■ **Exercise requirements**:
Please return every line in the entries below with the word "listed" in it.

■ **Given data**:

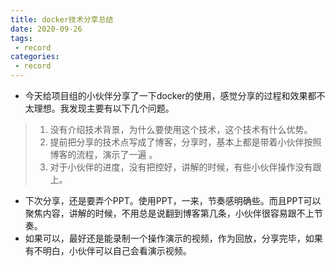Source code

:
 ```yaml
---
title: docker技术分享总结
date: 2020-09-26
tags:
 - record
categories:
 - record
---
```


- 今天给项目组的小伙伴分享了一下docker的使用，感觉分享的过程和效果都不太理想。我发现主要有以下几个问题。

> 1. 没有介绍技术背景，为什么要使用这个技术，这个技术有什么优势。
> 2. 提前把分享的技术点写成了博客，分享时，基本上都是带着小伙伴按照博客的流程，演示了一遍 。
> 3. 对于小伙伴的进度，没有把控好，讲解的时候，有些小伙伴操作没有跟上。

- 下次分享，还是要弄个PPT。使用PPT，一来，节奏感明确些。而且PPT可以聚焦内容，讲解的时候，不用总是说翻到博客第几条，小伙伴很容易跟不上节奏。
- 如果可以，最好还是能录制一个操作演示的视频，作为回放，分享完毕，如果有不明白，小伙伴可以自己会看演示视频。

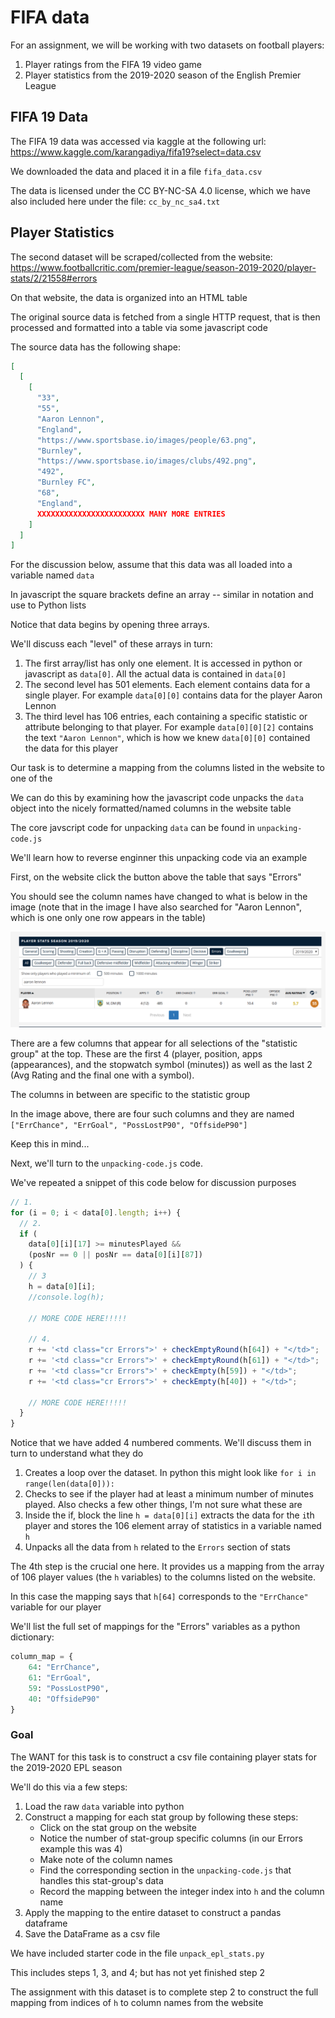 # FIFA data

For an assignment, we will be working with two datasets on football players:

1. Player ratings from the FIFA 19 video game
2. Player statistics from the 2019-2020 season of the English Premier League

## FIFA 19 Data

The FIFA 19 data was accessed via kaggle at the following url: https://www.kaggle.com/karangadiya/fifa19?select=data.csv

We downloaded the data and placed it in a file `fifa_data.csv`

The data is licensed under the CC BY-NC-SA 4.0 license, which we have also included here under the file: `cc_by_nc_sa4.txt`

## Player Statistics

The second dataset will be scraped/collected from the website: https://www.footballcritic.com/premier-league/season-2019-2020/player-stats/2/21558#errors

On that website, the data is organized into an HTML table

The original source data is fetched from a single HTTP request, that is then processed and formatted into a table via some javascript code

The source data has the following shape:

```json
[
  [
    [
      "33",
      "55",
      "Aaron Lennon",
      "England",
      "https://www.sportsbase.io/images/people/63.png",
      "Burnley",
      "https://www.sportsbase.io/images/clubs/492.png",
      "492",
      "Burnley FC",
      "68",
      "England",
      XXXXXXXXXXXXXXXXXXXXXXXX MANY MORE ENTRIES
    ]
  ]
]
```

For the discussion below, assume that this data was all loaded into a variable named `data`

In javascript the square brackets define an array -- similar in notation and use to Python lists

Notice that data begins by opening three arrays.

We'll discuss each "level" of these arrays in turn:

1. The first array/list has only one element. It is accessed in python or javascript as `data[0]`. All the actual data is contained in `data[0]`
2. The second level has 501 elements. Each element contains data for a single player. For example `data[0][0]` contains data for the player Aaron Lennon
3. The third level has 106 entries, each containing a specific statistic or attribute belonging to that player. For example `data[0][0][2]` contains the text `"Aaron Lennon"`, which is how we knew `data[0][0]` contained the data for this player

Our task is to determine a mapping from the columns listed in the website to one of the

We can do this by examining how the javascript code unpacks the `data` object into the nicely formatted/named columns in the website table

The core javscript code for unpacking `data` can be found in `unpacking-code.js`

We'll learn how to reverse enginner this unpacking code via an example

First, on the website click the button above the table that says "Errors"

You should see the column names have changed to what is below in the image (note that in the image I have also searched for "Aaron Lennon", which is one only one row appears in the table)

![Table screenshot](./table_Screenshot.png)

There are a few columns that appear for all selections of the "statistic group" at the top. These are the first 4 (player, position, apps (appearances), and the stopwatch symbol (minutes)) as well as the last 2 (Avg Rating and the final one with a symbol).

The columns in between are specific to the statistic group

In the image above, there are four such columns and they are named `["ErrChance", "ErrGoal", "PossLostP90", "OffsideP90"]`

Keep this in mind...

Next, we'll turn to the `unpacking-code.js` code.

We've repeated a snippet of this code below for discussion purposes

```js
// 1.
for (i = 0; i < data[0].length; i++) {
  // 2.
  if (
    data[0][i][17] >= minutesPlayed &&
    (posNr == 0 || posNr == data[0][i][87])
  ) {
    // 3
    h = data[0][i];
    //console.log(h);

    // MORE CODE HERE!!!!!

    // 4.
    r += '<td class="cr Errors">' + checkEmptyRound(h[64]) + "</td>";
    r += '<td class="cr Errors">' + checkEmptyRound(h[61]) + "</td>";
    r += '<td class="cr Errors">' + checkEmpty(h[59]) + "</td>";
    r += '<td class="cr Errors">' + checkEmpty(h[40]) + "</td>";

    // MORE CODE HERE!!!!!
  }
}
```

Notice that we have added 4 numbered comments. We'll discuss them in turn to understand what they do

1. Creates a loop over the dataset. In python this might look like `for i in range(len(data[0])):`
2. Checks to see if the player had at least a minimum number of minutes played. Also checks a few other things, I'm not sure what these are
3. Inside the if, block the line `h = data[0][i]` extracts the data for the `i`th player and stores the 106 element array of statistics in a variable named `h`
4. Unpacks all the data from `h` related to the `Errors` section of stats

The 4th step is the crucial one here. It provides us a mapping from the array of 106 player values (the `h` variables) to the columns listed on the website.

In this case the mapping says that `h[64]` corresponds to the `"ErrChance"` variable for our player

We'll list the full set of mappings for the "Errors" variables as a python dictionary:

```python
column_map = {
    64: "ErrChance",
    61: "ErrGoal",
    59: "PossLostP90",
    40: "OffsideP90"
}
```

### Goal

The WANT for this task is to construct a csv file containing player stats for the 2019-2020 EPL season

We'll do this via a few steps:

1. Load the raw `data` variable into python
2. Construct a mapping for each stat group by following these steps:
   - Click on the stat group on the website
   - Notice the number of stat-group specific columns (in our Errors example this was 4)
   - Make note of the column names
   - Find the corresponding section in the `unpacking-code.js` that handles this stat-group's data
   - Record the mapping between the integer index into `h` and the column name
3. Apply the mapping to the entire dataset to construct a pandas dataframe
4. Save the DataFrame as a csv file

We have included starter code in the file `unpack_epl_stats.py`

This includes steps 1, 3, and 4; but has not yet finished step 2

The assignment with this dataset is to complete step 2 to construct the full mapping from indices of `h` to column names from the website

■ **Result**:
Our task is to determine a mapping from the columns listed in the website to one of the
The 4th step is the crucial one here. It provides us a mapping from the array of 106 player values (the `h` variables) to the columns listed on the website.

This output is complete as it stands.